OCR Solution: PDF XChange Viewer (and maybe Editor, too?)

Short version: 

I think the free PDF XChange Viewer (and perhaps Editor, I don’t know) solves a lot of the headaches associated with trying to achieve OCR of non-OCR PDFs. Here’s the link: http://www.tracker-software.com/prod…xchange-viewer. You have to search around to find the Viewer because it is being replaced by Editor, but Editor might be fine. I don’t know. I just know that Viewer works (and I need Viewer instead of Editor).


Detailed version:

A while back someone was asking about how to deal with PDFs that don’t allow you to highlight text for copying, pasting etc.

As was explained, the problem with such PDFs is that they are photocopy images (pictures) that do not have character recognition (i.e., OCR) of the text in the PDF-picture.

And so, a lot of times when you apply OCR apps to such PDFs to try to obtain OCR, these apps’ accuracy at interpreting pictures of text is somewhat good but you usually have to watch out for a significant number of errors. Also, many OCR utilities will generate a separate, new PDF or text file that usually does a little distortion of the layout of the original.

Well, I’ve only used it once, but the free program PDF XChange Viewer has an OCR button (I accidentally saw it today). I clicked it. It asked me whether I wanted a medium or high level of accuracy. I selected high. Then it took a few minutes to do OCR, and then voila: Still working in the original PDF, I was then able to highlight text and right-click and save.

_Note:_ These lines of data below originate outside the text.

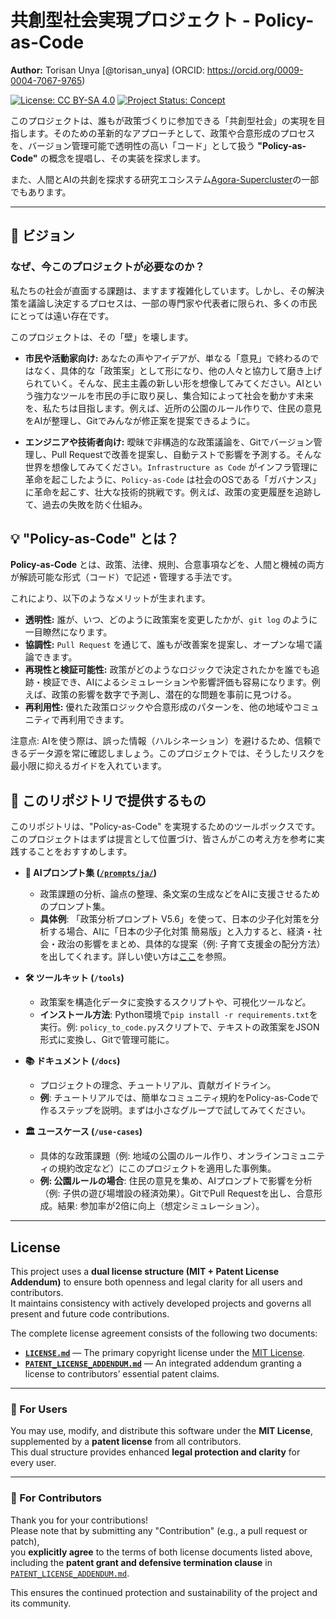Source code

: # 共創型社会実現プロジェクト - Policy-as-Code

**Author:** Torisan Unya [@torisan_unya] (ORCID: https://orcid.org/0009-0004-7067-9765)

[![License: CC BY-SA 4.0](https://i.creativecommons.org/l/by-sa/4.0/88x31.png)](https://creativecommons.org/licenses/by-sa/4.0/deed.ja)
[![Project Status: Concept](https://img.shields.io/badge/status-concept-blue.svg)](https://github.com/torisan_unya/policy-as-code)

このプロジェクトは、誰もが政策づくりに参加できる「共創型社会」の実現を目指します。そのための革新的なアプローチとして、政策や合意形成のプロセスを、バージョン管理可能で透明性の高い「コード」として扱う **"Policy-as-Code"** の概念を提唱し、その実装を探求します。

また、人間とAIの共創を探求する研究エコシステム[Agora-Supercluster](https://github.com/torisan-unya/Agora-Supercluster)の一部でもあります。

---

## 📜 ビジョン

### なぜ、今このプロジェクトが必要なのか？

私たちの社会が直面する課題は、ますます複雑化しています。しかし、その解決策を議論し決定するプロセスは、一部の専門家や代表者に限られ、多くの市民にとっては遠い存在です。

このプロジェクトは、その「壁」を壊します。

*   **市民や活動家向け:**
    あなたの声やアイデアが、単なる「意見」で終わるのではなく、具体的な「政策案」として形になり、他の人々と協力して磨き上げられていく。そんな、民主主義の新しい形を想像してみてください。AIという強力なツールを市民の手に取り戻し、集合知によって社会を動かす未来を、私たちは目指します。例えば、近所の公園のルール作りで、住民の意見をAIが整理し、Gitでみんなが修正案を提案できるように。

*   **エンジニアや技術者向け:**
    曖昧で非構造的な政策議論を、Gitでバージョン管理し、Pull Requestで改善を提案し、自動テストで影響を予測する。そんな世界を想像してみてください。`Infrastructure as Code` がインフラ管理に革命を起こしたように、`Policy-as-Code` は社会のOSである「ガバナンス」に革命を起こす、壮大な技術的挑戦です。例えば、政策の変更履歴を追跡して、過去の失敗を防ぐ仕組み。

## 💡 "Policy-as-Code" とは？

**Policy-as-Code** とは、政策、法律、規則、合意事項などを、人間と機械の両方が解読可能な形式（コード）で記述・管理する手法です。

これにより、以下のようなメリットが生まれます。

*   **透明性:** 誰が、いつ、どのように政策案を変更したかが、`git log` のように一目瞭然になります。
*   **協調性:** `Pull Request` を通じて、誰もが改善案を提案し、オープンな場で議論できます。
*   **再現性と検証可能性:** 政策がどのようなロジックで決定されたかを誰でも追跡・検証でき、AIによるシミュレーションや影響評価も容易になります。例えば、政策の影響を数字で予測し、潜在的な問題を事前に見つける。
*   **再利用性:** 優れた政策ロジックや合意形成のパターンを、他の地域やコミュニティで再利用できます。

注意点: AIを使う際は、誤った情報（ハルシネーション）を避けるため、信頼できるデータ源を常に確認しましょう。このプロジェクトでは、そうしたリスクを最小限に抑えるガイドを入れています。

## 🚀 このリポジトリで提供するもの

このリポジトリは、"Policy-as-Code" を実現するためのツールボックスです。このプロジェクトはまずは提言として位置づけ、皆さんがこの考え方を参考に実践することをおすすめします。

*   **🤖 AIプロンプト集 ([`/prompts/ja/`](./prompts/ja/))**
    *   政策課題の分析、論点の整理、条文案の生成などをAIに支援させるためのプロンプト集。
    *   **具体例**: 「政策分析プロンプト V5.6」を使って、日本の少子化対策を分析する場合、AIに「日本の少子化対策 簡易版」と入力すると、経済・社会・政治の影響をまとめ、具体的な提案（例: 子育て支援金の配分方法）を出してくれます。詳しい使い方は[ここ](./prompts/ja/policy-analysis-v5.6.md)を参照。

*   **🛠 ツールキット (`/tools`)**
    *   政策案を構造化データに変換するスクリプトや、可視化ツールなど。
    *   **インストール方法**: Python環境で`pip install -r requirements.txt`を実行。例: `policy_to_code.py`スクリプトで、テキストの政策案をJSON形式に変換し、Gitで管理可能に。

*   **📚 ドキュメント (`/docs`)**
    *   プロジェクトの理念、チュートリアル、貢献ガイドライン。
    *   **例**: チュートリアルでは、簡単なコミュニティ規約をPolicy-as-Codeで作るステップを説明。まずは小さなグループで試してみてください。

*   **🏛️ ユースケース (`/use-cases`)**
    *   具体的な政策課題（例: 地域の公園のルール作り、オンラインコミュニティの規約改定など）にこのプロジェクトを適用した事例集。
    *   **例: 公園ルールの場合**: 住民の意見を集め、AIプロンプトで影響を分析（例: 子供の遊び場増設の経済効果）。GitでPull Requestを出し、合意形成。結果: 参加率が2倍に向上（想定シミュレーション）。

---

## License

This project uses a **dual license structure (MIT + Patent License Addendum)** to ensure both openness and legal clarity for all users and contributors.  
It maintains consistency with actively developed projects and governs all present and future code contributions.

The complete license agreement consists of the following two documents:

- **[`LICENSE.md`](LICENSE.md)** — The primary copyright license under the [MIT License](https://opensource.org/licenses/MIT).  
- **[`PATENT_LICENSE_ADDENDUM.md`](PATENT_LICENSE_ADDENDUM.md)** — An integrated addendum granting a license to contributors’ essential patent claims.

---

### 🔹 For Users

You may use, modify, and distribute this software under the **MIT License**,  
supplemented by a **patent license** from all contributors.  
This dual structure provides enhanced **legal protection and clarity** for every user.

---

### 🔹 For Contributors

Thank you for your contributions!  
Please note that by submitting any "Contribution" (e.g., a pull request or patch),  
you **explicitly agree** to the terms of both license documents listed above,  
including the **patent grant and defensive termination clause** in  
[`PATENT_LICENSE_ADDENDUM.md`](PATENT_LICENSE_ADDENDUM.md).

This ensures the continued protection and sustainability of the project and its community.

Link: http://www.tracker-software.com/prod…xchange-viewer

The developers are replacing PDF XChange Viewer with PDF XChange Editor. It is still free I believe, and it’s an upgrade to PDF XChange Viewer. You can still find the Viewer if you look carefully for it on one of the pages of the website. I mention this because if you are a Docear user (Docear is a program that looks at your XChange Viewer highlights, annotations, etc. and extracts them onto a mind map for you), then you will want to use PDF XChange Viewer and not Editor. Also, I don’t know a thing about Editor: I don’t know if it has the OCR button, though I would imagine it does.

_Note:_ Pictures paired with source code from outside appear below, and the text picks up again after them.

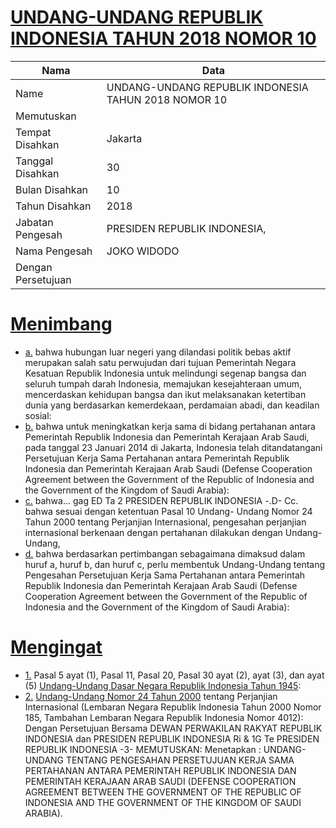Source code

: # [UNDANG-UNDANG REPUBLIK INDONESIA TAHUN 2018 NOMOR 10](http://example.org/legal/document/uu/2018/10)

| Nama | Data |
| ------ | ----- |
|Name|UNDANG-UNDANG REPUBLIK INDONESIA TAHUN 2018 NOMOR 10|
|Memutuskan||
|Tempat Disahkan|Jakarta|
|Tanggal Disahkan|30|
|Bulan Disahkan|10|
|Tahun Disahkan|2018|
|Jabatan Pengesah|PRESIDEN REPUBLIK INDONESIA,|
|Nama Pengesah|JOKO WIDODO|
|Dengan Persetujuan||
# [Menimbang](http://example.org/legal/document/uu/2018/10/menimbang)

* [a.](http://example.org/legal/document/uu/2018/10/menimbang/point/a) bahwa hubungan luar negeri yang dilandasi politik bebas aktif merupakan salah satu perwujudan dari tujuan Pemerintah Negara Kesatuan Republik Indonesia untuk melindungi segenap bangsa dan seluruh tumpah darah Indonesia, memajukan kesejahteraan umum, mencerdaskan kehidupan bangsa dan ikut melaksanakan ketertiban dunia yang berdasarkan kemerdekaan, perdamaian abadi, dan keadilan sosial:
* [b.](http://example.org/legal/document/uu/2018/10/menimbang/point/b) bahwa untuk meningkatkan kerja sama di bidang pertahanan antara Pemerintah Republik Indonesia dan Pemerintah Kerajaan Arab Saudi, pada tanggal 23 Januari 2014 di Jakarta, Indonesia telah ditandatangani Persetujuan Kerja Sama Pertahanan antara Pemerintah Republik Indonesia dan Pemerintah Kerajaan Arab Saudi (Defense Cooperation Agreement between the Government of the Republic of Indonesia and the Government of the Kingdom of Saudi Arabia):
* [c.](http://example.org/legal/document/uu/2018/10/menimbang/point/c) bahwa... gag ED Ta 2 PRESIDEN REPUBLIK INDONESIA -.D- Cc. bahwa sesuai dengan ketentuan Pasal 10 Undang- Undang Nomor 24 Tahun 2000 tentang Perjanjian Internasional, pengesahan perjanjian internasional berkenaan dengan pertahanan dilakukan dengan Undang-Undang,
* [d.](http://example.org/legal/document/uu/2018/10/menimbang/point/d) bahwa berdasarkan pertimbangan sebagaimana dimaksud dalam huruf a, huruf b, dan huruf c, perlu membentuk Undang-Undang tentang Pengesahan Persetujuan Kerja Sama Pertahanan antara Pemerintah Republik Indonesia dan Pemerintah Kerajaan Arab Saudi (Defense Cooperation Agreement between the Government of the Republic of Indonesia and the Government of the Kingdom of Saudi Arabia):
# [Mengingat](http://example.org/legal/document/uu/2018/10/mengingat)

* [1.](http://example.org/legal/document/uu/2018/10/mengingat/point/0001) Pasal 5 ayat (1), Pasal 11, Pasal 20, Pasal 30 ayat (2), ayat (3), dan ayat (5) [Undang-Undang Dasar Negara Republik Indonesia Tahun 1945](http://example.org/legal/document/uu):
* [2.](http://example.org/legal/document/uu/2018/10/mengingat/point/0002) [Undang-Undang Nomor 24 Tahun 2000](http://example.org/legal/document/uu/2000/24) tentang Perjanjian Internasional (Lembaran Negara Republik Indonesia Tahun 2000 Nomor 185, Tambahan Lembaran Negara Republik Indonesia Nomor 4012): Dengan Persetujuan Bersama DEWAN PERWAKILAN RAKYAT REPUBLIK INDONESIA dan PRESIDEN REPUBLIK INDONESIA Ri & 1G Te PRESIDEN REPUBLIK INDONESIA -3- MEMUTUSKAN: Menetapkan : UNDANG-UNDANG TENTANG PENGESAHAN PERSETUJUAN KERJA SAMA PERTAHANAN ANTARA PEMERINTAH REPUBLIK INDONESIA DAN PEMERINTAH KERAJAAN ARAB SAUDI (DEFENSE COOPERATION AGREEMENT BETWEEN THE GOVERNMENT OF THE REPUBLIC OF INDONESIA AND THE GOVERNMENT OF THE KINGDOM OF SAUDI ARABIA).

Fingers crossed that the OCR is truly as accurate as it seems to be. That would be gravy!




One thought on “OCR Solution: PDF XChange Viewer (and maybe Editor, too?)

  1. Thanks for the recommendation. PDF XChange Viewer is the best free PDF viewer/editor I’ve used so far; it has replaced Foxit PDF as my default reader .

    One issue I have is with using the OCR’d PDFs in Mendeley: I can’t select texts properly. Whenever I try to select text, it will select the complete row. I’ve tried it with two scanned and OCR’d PDFs got the same results.

    I’m reading through your blog and trying to replicate your workflow. Could you write am updated article about your workflow? I’m especially interested in your use of docear and Onenote. You’ve mentioned Onenote, but I couldn’t find details on how you’re using it.

    Thanks for your great site.